RECORDS PROVIDED:
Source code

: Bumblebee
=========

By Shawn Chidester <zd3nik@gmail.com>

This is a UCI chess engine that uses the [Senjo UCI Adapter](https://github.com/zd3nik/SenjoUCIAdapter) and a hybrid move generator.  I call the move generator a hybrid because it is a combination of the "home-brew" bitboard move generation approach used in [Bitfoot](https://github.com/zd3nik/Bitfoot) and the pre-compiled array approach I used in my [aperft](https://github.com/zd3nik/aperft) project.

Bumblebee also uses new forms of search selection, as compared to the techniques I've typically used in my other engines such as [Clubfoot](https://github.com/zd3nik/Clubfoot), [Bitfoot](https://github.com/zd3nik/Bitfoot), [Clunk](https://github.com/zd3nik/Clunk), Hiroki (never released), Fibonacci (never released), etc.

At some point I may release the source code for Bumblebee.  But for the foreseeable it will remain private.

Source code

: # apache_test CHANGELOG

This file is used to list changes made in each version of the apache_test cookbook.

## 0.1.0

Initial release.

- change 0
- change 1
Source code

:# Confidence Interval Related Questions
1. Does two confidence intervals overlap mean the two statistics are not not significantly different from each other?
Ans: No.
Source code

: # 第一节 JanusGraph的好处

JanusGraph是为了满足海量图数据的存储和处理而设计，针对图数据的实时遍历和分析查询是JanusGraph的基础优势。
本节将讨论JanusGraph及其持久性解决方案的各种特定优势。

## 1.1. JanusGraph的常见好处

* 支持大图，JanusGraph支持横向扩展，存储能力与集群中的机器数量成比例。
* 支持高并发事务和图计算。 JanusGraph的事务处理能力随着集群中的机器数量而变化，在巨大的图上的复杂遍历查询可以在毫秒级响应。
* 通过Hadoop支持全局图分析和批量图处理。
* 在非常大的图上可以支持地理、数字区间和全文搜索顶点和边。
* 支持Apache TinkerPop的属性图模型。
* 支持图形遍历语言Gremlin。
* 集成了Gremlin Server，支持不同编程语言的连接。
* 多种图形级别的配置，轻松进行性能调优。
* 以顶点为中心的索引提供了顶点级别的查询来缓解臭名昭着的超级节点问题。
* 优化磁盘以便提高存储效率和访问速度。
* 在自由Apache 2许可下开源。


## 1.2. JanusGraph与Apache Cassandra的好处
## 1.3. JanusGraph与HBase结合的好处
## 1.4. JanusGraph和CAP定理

INSTRUCTIONS FOR THE TASK: In the material above, which lines contain "Bumblebee"? Copy each of them.

EXPECTED OUTPUT:
: Bumblebee
Bumblebee also uses new forms of search selection, as compared to the techniques I've typically used in my other engines such as [Clubfoot](https://github.com/zd3nik/Clubfoot), [Bitfoot](https://github.com/zd3nik/Bitfoot), [Clunk](https://github.com/zd3nik/Clunk), Hiroki (never released), Fibonacci (never released), etc.
At some point I may release the source code for Bumblebee.  But for the foreseeable it will remain private.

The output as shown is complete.